> [REQUIREMENT]
All pictures should be dropped, and only the lines from the top of the entries below through the line containing "the independent variables." repeated exactly, both ends included.

(Data items)
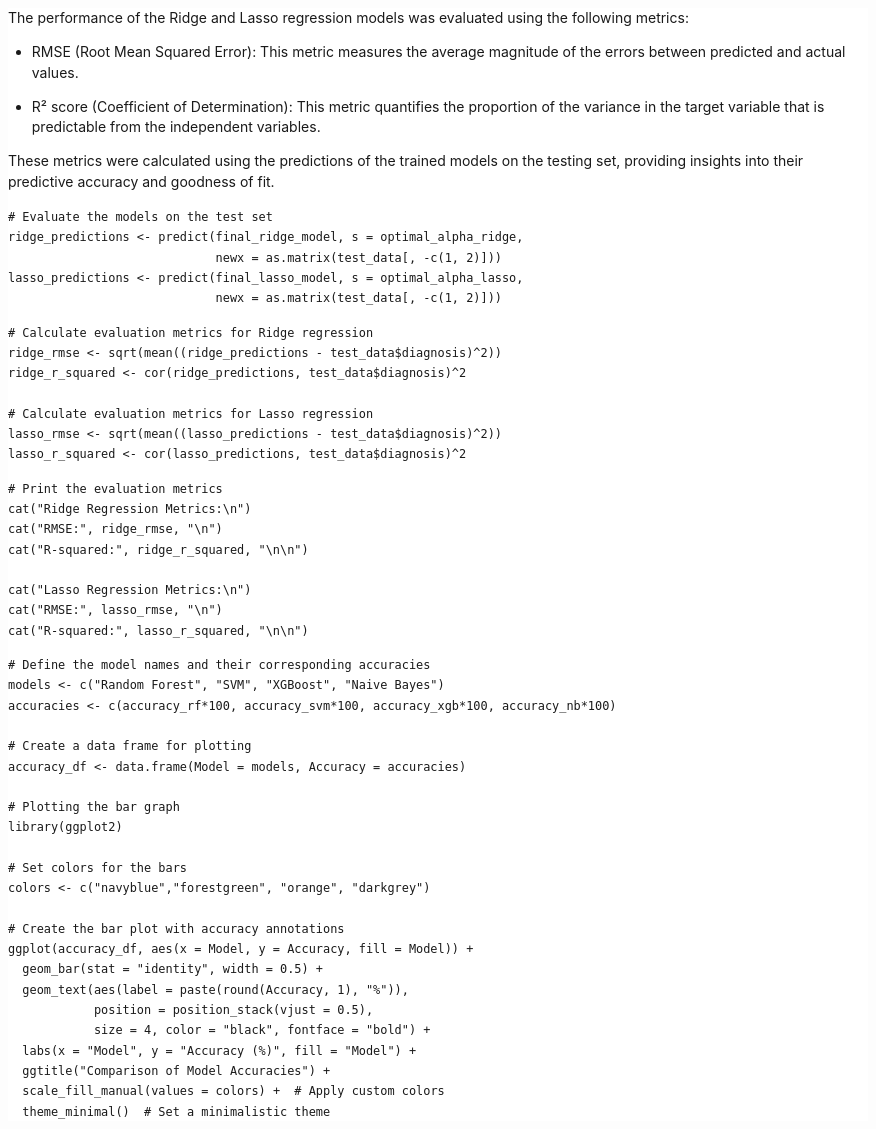 The performance of the Ridge and Lasso regression models was evaluated using the following metrics:

-   RMSE (Root Mean Squared Error): This metric measures the average magnitude of the errors between predicted and actual values.

-   R² score (Coefficient of Determination): This metric quantifies the proportion of the variance in the target variable that is predictable from the independent variables.

These metrics were calculated using the predictions of the trained models on the testing set, providing insights into their predictive accuracy and goodness of fit.

```{r}
# Evaluate the models on the test set
ridge_predictions <- predict(final_ridge_model, s = optimal_alpha_ridge, 
                             newx = as.matrix(test_data[, -c(1, 2)]))
lasso_predictions <- predict(final_lasso_model, s = optimal_alpha_lasso, 
                             newx = as.matrix(test_data[, -c(1, 2)]))
```

```{r}
# Calculate evaluation metrics for Ridge regression
ridge_rmse <- sqrt(mean((ridge_predictions - test_data$diagnosis)^2))
ridge_r_squared <- cor(ridge_predictions, test_data$diagnosis)^2

# Calculate evaluation metrics for Lasso regression
lasso_rmse <- sqrt(mean((lasso_predictions - test_data$diagnosis)^2))
lasso_r_squared <- cor(lasso_predictions, test_data$diagnosis)^2
```

```{r}
# Print the evaluation metrics
cat("Ridge Regression Metrics:\n")
cat("RMSE:", ridge_rmse, "\n")
cat("R-squared:", ridge_r_squared, "\n\n")

cat("Lasso Regression Metrics:\n")
cat("RMSE:", lasso_rmse, "\n")
cat("R-squared:", lasso_r_squared, "\n\n")
```

```{r}
# Define the model names and their corresponding accuracies
models <- c("Random Forest", "SVM", "XGBoost", "Naive Bayes")
accuracies <- c(accuracy_rf*100, accuracy_svm*100, accuracy_xgb*100, accuracy_nb*100)

# Create a data frame for plotting
accuracy_df <- data.frame(Model = models, Accuracy = accuracies)

# Plotting the bar graph
library(ggplot2)

# Set colors for the bars
colors <- c("navyblue","forestgreen", "orange", "darkgrey")

# Create the bar plot with accuracy annotations
ggplot(accuracy_df, aes(x = Model, y = Accuracy, fill = Model)) +
  geom_bar(stat = "identity", width = 0.5) +
  geom_text(aes(label = paste(round(Accuracy, 1), "%")), 
            position = position_stack(vjust = 0.5), 
            size = 4, color = "black", fontface = "bold") +
  labs(x = "Model", y = "Accuracy (%)", fill = "Model") +
  ggtitle("Comparison of Model Accuracies") +
  scale_fill_manual(values = colors) +  # Apply custom colors
  theme_minimal()  # Set a minimalistic theme
```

> [RESULT BELOW]
 The performance of the Ridge and Lasso regression models was evaluated using the following metrics:

-   RMSE (Root Mean Squared Error): This metric measures the average magnitude of the errors between predicted and actual values.

-   R² score (Coefficient of Determination): This metric quantifies the proportion of the variance in the target variable that is predictable from the independent variables.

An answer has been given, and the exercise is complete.